In a business writing class I taught recently, several managers ended their messages with this cliffhanger:
Let’s discuss.
The sentence is not a cliffhanger because we don’t know what will come of the discussion. It’s a cliffhanger (something that leaves the audience hanging on for more) because we are waiting for another word or phrase. Let’s discuss what?
Discuss is a transitive verb. In other words, it requires an object. We can’t just discuss–we have to discuss something. Discuss is different from talk, argue, and debate. Those words do not require an object. We can talk, argue, and debate without indicating what we are talking, arguing, and debating about. Discuss does not work that way. We must provide an object when we use it:
Let’s discuss the issue.
Let’s discuss a solution.
Let’s discuss the football game.
Let’s discuss the use of transitive verbs.

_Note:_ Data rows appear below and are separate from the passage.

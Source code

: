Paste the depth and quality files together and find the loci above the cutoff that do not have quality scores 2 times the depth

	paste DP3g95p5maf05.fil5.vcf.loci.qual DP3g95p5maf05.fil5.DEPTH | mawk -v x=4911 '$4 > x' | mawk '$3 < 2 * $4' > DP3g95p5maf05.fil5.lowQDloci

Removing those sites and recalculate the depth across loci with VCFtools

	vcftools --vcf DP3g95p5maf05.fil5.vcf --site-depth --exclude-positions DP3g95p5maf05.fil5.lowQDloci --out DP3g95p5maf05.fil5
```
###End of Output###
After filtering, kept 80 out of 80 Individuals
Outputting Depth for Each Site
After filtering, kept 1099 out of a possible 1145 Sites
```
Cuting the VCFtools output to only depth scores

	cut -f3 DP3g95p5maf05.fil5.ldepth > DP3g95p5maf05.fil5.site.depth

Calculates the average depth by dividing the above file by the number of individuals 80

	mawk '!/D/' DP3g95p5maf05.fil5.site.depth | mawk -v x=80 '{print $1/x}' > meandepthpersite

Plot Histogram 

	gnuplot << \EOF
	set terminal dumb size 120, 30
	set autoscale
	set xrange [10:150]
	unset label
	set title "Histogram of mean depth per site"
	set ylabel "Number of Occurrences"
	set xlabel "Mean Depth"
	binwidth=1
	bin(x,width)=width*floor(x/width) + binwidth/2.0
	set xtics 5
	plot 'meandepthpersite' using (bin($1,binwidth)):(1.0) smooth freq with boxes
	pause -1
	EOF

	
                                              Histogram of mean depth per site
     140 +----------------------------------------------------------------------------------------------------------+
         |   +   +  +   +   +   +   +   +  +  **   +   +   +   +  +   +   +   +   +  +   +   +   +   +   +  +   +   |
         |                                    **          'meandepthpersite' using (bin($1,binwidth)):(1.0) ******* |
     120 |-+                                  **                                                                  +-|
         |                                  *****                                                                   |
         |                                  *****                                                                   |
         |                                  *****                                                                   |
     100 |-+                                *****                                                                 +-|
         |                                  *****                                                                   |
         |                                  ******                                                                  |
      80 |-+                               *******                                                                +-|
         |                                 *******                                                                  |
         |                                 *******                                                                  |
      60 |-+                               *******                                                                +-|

To use "Let’s discuss" at the end of a message is to write an abbreviation. For informal email, that may be fine. But for much business writing–especially memos and reports up the chain from managers to directors to vice presidents–"Let’s discuss" is substandard.
Language evolves. Perhaps when I teach those managers again in a few years, "Let’s discuss" will have become standard in business writing. Maybe it will have been reclassified as a transitive and an intransitive verb. Until then it’s a cliffhanger.